Opinión | SALA DE MÁQUINAS
La mancha
Una de las grandes cuestiones de la política española es, sin duda, la corrupción. Poco a poco su veneno ha ido pudriendo la raíz moral de una sociedad que se va acostumbrando al hecho de que sus dirigentes roben con cierta asiduidad y frecuencia, sin que casi ninguno de ellos acabe penando.
Ha sucedido antes y sigue sucediendo en muchos países hermanos de Centro y Sudamérica, donde la corrupción es determinante en cuestiones de estado, y donde ha terminado por devorar la raíz ética de su civilización, convirtiéndose en una pauta sistémica, a todos los niveles, desde el presidente hasta el último peón, inclinados a la corrupción por el dinero como hacia un vacío al que irresistiblemente dejarse caer.
En nuestro país, la corrupción ha hecho derribar varios gobiernos. Los últimos de Felipe González, de José María Aznar y de Mariano Rajoy cayeron por el latrocinio de sus gerentes, ministros o personal de confianza. Ninguno de los tres supo o quiso atajar esa horrenda tendencia que tanto daño reputacional les hacía, pero que, al mismo tiempo, nutría las arcas de sus partidos con recursos para pagar las «empresas», las facturas de las sedes, las secretarías, las campañas... Condicionados por la falta de ingresos y por el hecho probado de que las cuotas de los militantes no pueden cubrir los gastos, las presidencias, los comités y secretariados generales de los grandes partidos han hecho una y otra vez la vista gorda a determinadas operaciones irregulares y enriquecimientos ilícitos, con la tácita excusa de beneficiar al resto de los honrados militantes de sus siglas. Por muy humana que esta actitud pueda parecer no deja de ser errónea y seguramente delictiva.
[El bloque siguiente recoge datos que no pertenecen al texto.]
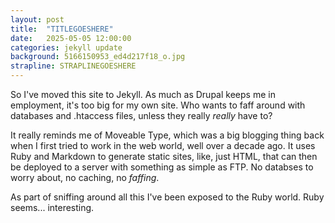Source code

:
 ```yaml
---
layout: post
title:  "TITLEGOESHERE"
date:   2025-05-05 12:00:00
categories: jekyll update
background: 5166150953_ed4d217f18_o.jpg
strapline: STRAPLINEGOESHERE
---
```


So I've moved this site to Jekyll. As much as Drupal keeps me in employment, it's too big for my own site. Who wants to faff around with databases and .htaccess files, unless they really *really* have to?

It really reminds me of Moveable Type, which was a big blogging thing back when I first tried to work in the web world, well over a decade ago. It uses Ruby and Markdown to generate static sites, like, just HTML, that can then be deployed to a server with something as simple as FTP. No databses to worry about, no caching, no *faffing*.

As part of sniffing around all this I've been exposed to the Ruby world. Ruby seems... interesting. 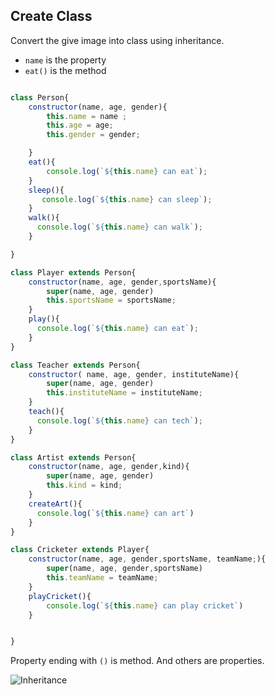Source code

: ## Create Class

Convert the give image into class using inheritance.

- `name` is the property
- `eat()` is the method

```js

class Person{
    constructor(name, age, gender){
        this.name = name ;
        this.age = age;
        this.gender = gender;

    }
    eat(){
        console.log(`${this.name} can eat`);
    }
    sleep(){
       console.log(`${this.name} can sleep`);
    }
    walk(){
      console.log(`${this.name} can walk`);
    }

}

class Player extends Person{
    constructor(name, age, gender,sportsName){
        super(name, age, gender)
        this.sportsName = sportsName;
    }
    play(){
      console.log(`${this.name} can eat`);
    }
}

class Teacher extends Person{
    constructor( name, age, gender, instituteName){
        super(name, age, gender)
        this.instituteName = instituteName;
    }
    teach(){
      console.log(`${this.name} can tech`);
    }
}

class Artist extends Person{
    constructor(name, age, gender,kind){
        super(name, age, gender)
        this.kind = kind;
    }
    createArt(){
      console.log(`${this.name} can art`)
    }
}

class Cricketer extends Player{
    constructor(name, age, gender,sportsName, teamName;){
        super(name, age, gender,sportsName)
        this.teamName = teamName;
    }
    playCricket(){
        console.log(`${this.name} can play cricket`)
    }


}
```

Property ending with `()` is method. And others are properties.

![Inheritance](../assets/inheritance.png)
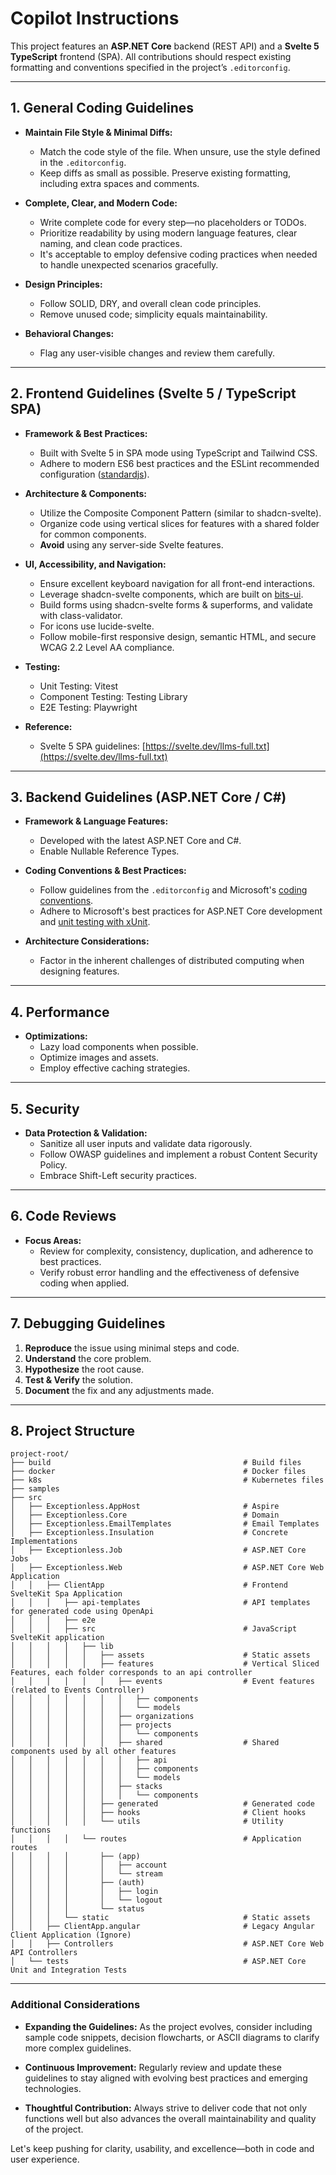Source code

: # Copilot Instructions

This project features an **ASP.NET Core** backend (REST API) and a **Svelte 5 TypeScript** frontend (SPA). All contributions should respect existing formatting and conventions specified in the project’s `.editorconfig`.

---

## 1. General Coding Guidelines

- **Maintain File Style & Minimal Diffs:**
  - Match the code style of the file. When unsure, use the style defined in the `.editorconfig`.
  - Keep diffs as small as possible. Preserve existing formatting, including extra spaces and comments.

- **Complete, Clear, and Modern Code:**
  - Write complete code for every step—no placeholders or TODOs.
  - Prioritize readability by using modern language features, clear naming, and clean code practices.
  - It's acceptable to employ defensive coding practices when needed to handle unexpected scenarios gracefully.

- **Design Principles:**
  - Follow SOLID, DRY, and overall clean code principles.
  - Remove unused code; simplicity equals maintainability.

- **Behavioral Changes:**
  - Flag any user-visible changes and review them carefully.

---

## 2. Frontend Guidelines (Svelte 5 / TypeScript SPA)

- **Framework & Best Practices:**
  - Built with Svelte 5 in SPA mode using TypeScript and Tailwind CSS.
  - Adhere to modern ES6 best practices and the ESLint recommended configuration ([standardjs](https://standardjs.com)).

- **Architecture & Components:**
  - Utilize the Composite Component Pattern (similar to shadcn-svelte).
  - Organize code using vertical slices for features with a shared folder for common components.
  - **Avoid** using any server-side Svelte features.

- **UI, Accessibility, and Navigation:**
  - Ensure excellent keyboard navigation for all front-end interactions.
  - Leverage shadcn-svelte components, which are built on [bits-ui](https://bits-ui.com/docs/llms.txt).
  - Build forms using shadcn-svelte forms & superforms, and validate with class-validator.
  - For icons use lucide-svelte.
  - Follow mobile-first responsive design, semantic HTML, and secure WCAG 2.2 Level AA compliance.

- **Testing:**
  - Unit Testing: Vitest
  - Component Testing: Testing Library
  - E2E Testing: Playwright

- **Reference:**
  - Svelte 5 SPA guidelines: [https://svelte.dev/llms-full.txt](https://svelte.dev/llms-full.txt)

---

## 3. Backend Guidelines (ASP.NET Core / C#)

- **Framework & Language Features:**
  - Developed with the latest ASP.NET Core and C#.
  - Enable Nullable Reference Types.

- **Coding Conventions & Best Practices:**
  - Follow guidelines from the `.editorconfig` and Microsoft's [coding conventions](https://learn.microsoft.com/en-us/dotnet/csharp/fundamentals/coding-style/coding-conventions).
  - Adhere to Microsoft's best practices for ASP.NET Core development and [unit testing with xUnit](https://learn.microsoft.com/en-us/dotnet/core/testing/unit-testing-best-practices).

- **Architecture Considerations:**
  - Factor in the inherent challenges of distributed computing when designing features.

---

## 4. Performance

- **Optimizations:**
  - Lazy load components when possible.
  - Optimize images and assets.
  - Employ effective caching strategies.

---

## 5. Security

- **Data Protection & Validation:**
  - Sanitize all user inputs and validate data rigorously.
  - Follow OWASP guidelines and implement a robust Content Security Policy.
  - Embrace Shift-Left security practices.

---

## 6. Code Reviews

- **Focus Areas:**
  - Review for complexity, consistency, duplication, and adherence to best practices.
  - Verify robust error handling and the effectiveness of defensive coding when applied.

---

## 7. Debugging Guidelines

1. **Reproduce** the issue using minimal steps and code.
2. **Understand** the core problem.
3. **Hypothesize** the root cause.
4. **Test & Verify** the solution.
5. **Document** the fix and any adjustments made.

---

## 8. Project Structure

```plaintext
project-root/
├── build                                           # Build files
├── docker                                          # Docker files
├── k8s                                             # Kubernetes files
├── samples
├── src
│   ├── Exceptionless.AppHost                       # Aspire
│   ├── Exceptionless.Core                          # Domain
│   ├── Exceptionless.EmailTemplates                # Email Templates
│   ├── Exceptionless.Insulation                    # Concrete Implementations
│   ├── Exceptionless.Job                           # ASP.NET Core Jobs
│   ├── Exceptionless.Web                           # ASP.NET Core Web Application
│   │   ├── ClientApp                               # Frontend SvelteKit Spa Application
│   │   │   ├── api-templates                       # API templates for generated code using OpenApi
│   │   │   ├── e2e
│   │   │   ├── src                                 # JavaScript SvelteKit application
│   │   │   │   ├── lib
│   │   │   │   │   ├── assets                      # Static assets
│   │   │   │   │   ├── features                    # Vertical Sliced Features, each folder corresponds to an api controller
│   │   │   │   │   │   ├── events                  # Event features (related to Events Controller)
│   │   │   │   │   │   │   ├── components
│   │   │   │   │   │   │   └── models
│   │   │   │   │   │   ├── organizations
│   │   │   │   │   │   ├── projects
│   │   │   │   │   │   │   └── components
│   │   │   │   │   │   ├── shared                  # Shared components used by all other features
│   │   │   │   │   │   │   ├── api
│   │   │   │   │   │   │   ├── components
│   │   │   │   │   │   │   └── models
│   │   │   │   │   │   ├── stacks
│   │   │   │   │   │   │   └── components
│   │   │   │   │   ├── generated                   # Generated code
│   │   │   │   │   ├── hooks                       # Client hooks
│   │   │   │   │   └── utils                       # Utility functions
│   │   │   │   └── routes                          # Application routes
│   │   │   │       ├── (app)
│   │   │   │       │   ├── account
│   │   │   │       │   └── stream
│   │   │   │       ├── (auth)
│   │   │   │       │   ├── login
│   │   │   │       │   └── logout
│   │   │   │       └── status
│   │   │   └── static                              # Static assets
│   │   ├── ClientApp.angular                       # Legacy Angular Client Application (Ignore)
│   │   ├── Controllers                             # ASP.NET Core Web API Controllers
│   └── tests                                       # ASP.NET Core Unit and Integration Tests
```

---

### Additional Considerations

- **Expanding the Guidelines:**
  As the project evolves, consider including sample code snippets, decision flowcharts, or ASCII diagrams to clarify more complex guidelines.

- **Continuous Improvement:**
  Regularly review and update these guidelines to stay aligned with evolving best practices and emerging technologies.

- **Thoughtful Contribution:**
  Always strive to deliver code that not only functions well but also advances the overall maintainability and quality of the project.

Let's keep pushing for clarity, usability, and excellence—both in code and user experience.

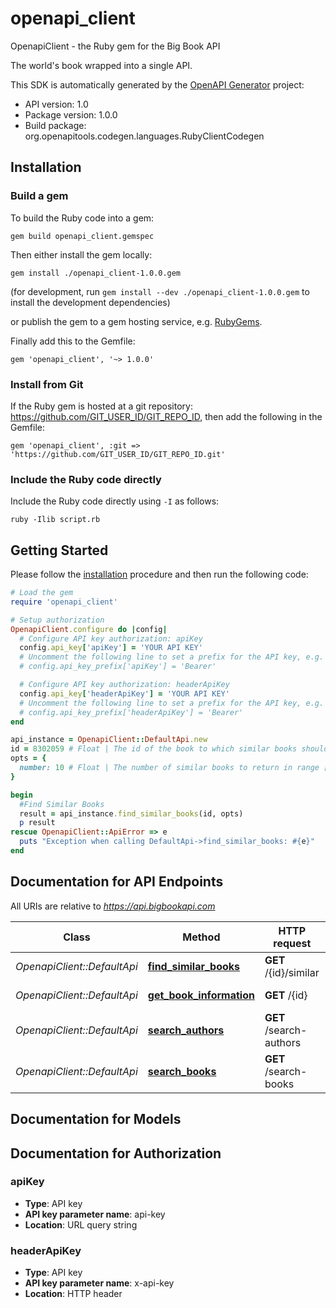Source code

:# openapi_client

OpenapiClient - the Ruby gem for the Big Book API

The world's book wrapped into a single API.

This SDK is automatically generated by the [OpenAPI Generator](https://openapi-generator.tech) project:

- API version: 1.0
- Package version: 1.0.0
- Build package: org.openapitools.codegen.languages.RubyClientCodegen

## Installation

### Build a gem

To build the Ruby code into a gem:

```shell
gem build openapi_client.gemspec
```

Then either install the gem locally:

```shell
gem install ./openapi_client-1.0.0.gem
```

(for development, run `gem install --dev ./openapi_client-1.0.0.gem` to install the development dependencies)

or publish the gem to a gem hosting service, e.g. [RubyGems](https://rubygems.org/).

Finally add this to the Gemfile:

    gem 'openapi_client', '~> 1.0.0'

### Install from Git

If the Ruby gem is hosted at a git repository: https://github.com/GIT_USER_ID/GIT_REPO_ID, then add the following in the Gemfile:

    gem 'openapi_client', :git => 'https://github.com/GIT_USER_ID/GIT_REPO_ID.git'

### Include the Ruby code directly

Include the Ruby code directly using `-I` as follows:

```shell
ruby -Ilib script.rb
```

## Getting Started

Please follow the [installation](#installation) procedure and then run the following code:

```ruby
# Load the gem
require 'openapi_client'

# Setup authorization
OpenapiClient.configure do |config|
  # Configure API key authorization: apiKey
  config.api_key['apiKey'] = 'YOUR API KEY'
  # Uncomment the following line to set a prefix for the API key, e.g. 'Bearer' (defaults to nil)
  # config.api_key_prefix['apiKey'] = 'Bearer'

  # Configure API key authorization: headerApiKey
  config.api_key['headerApiKey'] = 'YOUR API KEY'
  # Uncomment the following line to set a prefix for the API key, e.g. 'Bearer' (defaults to nil)
  # config.api_key_prefix['headerApiKey'] = 'Bearer'
end

api_instance = OpenapiClient::DefaultApi.new
id = 8302059 # Float | The id of the book to which similar books should be found.
opts = {
  number: 10 # Float | The number of similar books to return in range [1,100]
}

begin
  #Find Similar Books
  result = api_instance.find_similar_books(id, opts)
  p result
rescue OpenapiClient::ApiError => e
  puts "Exception when calling DefaultApi->find_similar_books: #{e}"
end

```

## Documentation for API Endpoints

All URIs are relative to *https://api.bigbookapi.com*

Class | Method | HTTP request | Description
------------ | ------------- | ------------- | -------------
*OpenapiClient::DefaultApi* | [**find_similar_books**](docs/DefaultApi.md#find_similar_books) | **GET** /{id}/similar | Find Similar Books
*OpenapiClient::DefaultApi* | [**get_book_information**](docs/DefaultApi.md#get_book_information) | **GET** /{id} | Get Book Information
*OpenapiClient::DefaultApi* | [**search_authors**](docs/DefaultApi.md#search_authors) | **GET** /search-authors | Search Authors
*OpenapiClient::DefaultApi* | [**search_books**](docs/DefaultApi.md#search_books) | **GET** /search-books | Search Books


## Documentation for Models



## Documentation for Authorization


### apiKey


- **Type**: API key
- **API key parameter name**: api-key
- **Location**: URL query string

### headerApiKey


- **Type**: API key
- **API key parameter name**: x-api-key
- **Location**: HTTP header

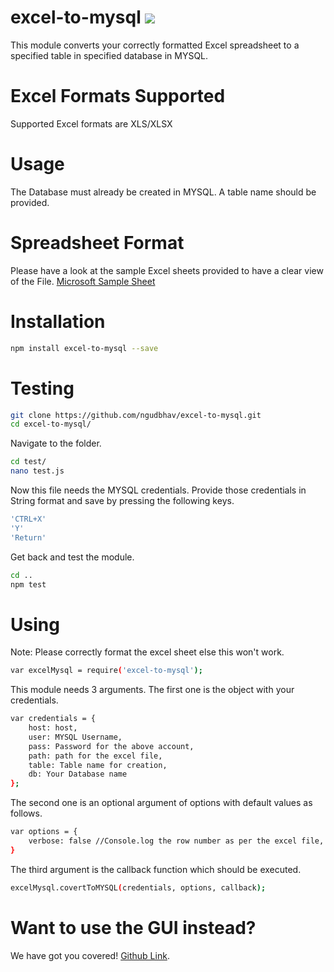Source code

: # excel-to-mysql <img src="https://travis-ci.org/ngudbhav/excel-to-mysql.svg?branch=master">
This module converts your correctly formatted Excel spreadsheet to a specified table in specified database in MYSQL.

# Excel Formats Supported
Supported Excel formats are XLS/XLSX

# Usage
The Database must already be created in MYSQL. A table name should be provided.

# Spreadsheet Format
Please have a look at the sample Excel sheets provided to have a clear view of the File. <a href="https://go.microsoft.com/fwlink/?LinkID=521962">Microsoft Sample Sheet</a>

# Installation
```sh
npm install excel-to-mysql --save
```

# Testing

```sh
git clone https://github.com/ngudbhav/excel-to-mysql.git
cd excel-to-mysql/
```
Navigate to the folder.
```sh
cd test/
nano test.js
```
Now this file needs the MYSQL credentials. Provide those credentials in String format and save by pressing the following keys.
```sh
'CTRL+X'
'Y'
'Return'
```
Get back and test the module.
```sh
cd ..
npm test
```
# Using
Note: Please correctly format the excel sheet else this won't work.
```sh
var excelMysql = require('excel-to-mysql');
```
This module needs 3 arguments.
The first one is the object with your credentials.

```sh
var credentials = {
	host: host,
	user: MYSQL Username,
	pass: Password for the above account,
	path: path for the excel file,
	table: Table name for creation,
	db: Your Database name
};
```
The second one is an optional argument of options with default values as follows.
```sh
var options = {
	verbose: false //Console.log the row number as per the excel file, if true.
}
```
The third argument is the callback function which should be executed.

```sh
excelMysql.covertToMYSQL(credentials, options, callback);
```

# Want to use the GUI instead?
We have got you covered! <a href="https://github.com/ngudbhav/excel-to-mysql-electron-app">Github Link</a>.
La aritmética parlamentaria, a base de mociones, la opinión pública o, sobre todo, las urnas, han venido combatiendo a su manera la corrupción, pero ésta, como un topo en el jardín de la democracia, sigue cavando sus túneles y debilitando el piso donde se asienta la casa de todos. Ayer fue el PP el que mostraba a la vista la escoria de su construcción; hoy es el Partido Socialista el que trata de enjalbegar paredes corroídas por el óxido del vil metal.
Y mucho cuidado porque esa mancha, si no se va pronto, acabará extendiéndose por todo el cuerpo electoral y reclamando, como vacuna, la oposición.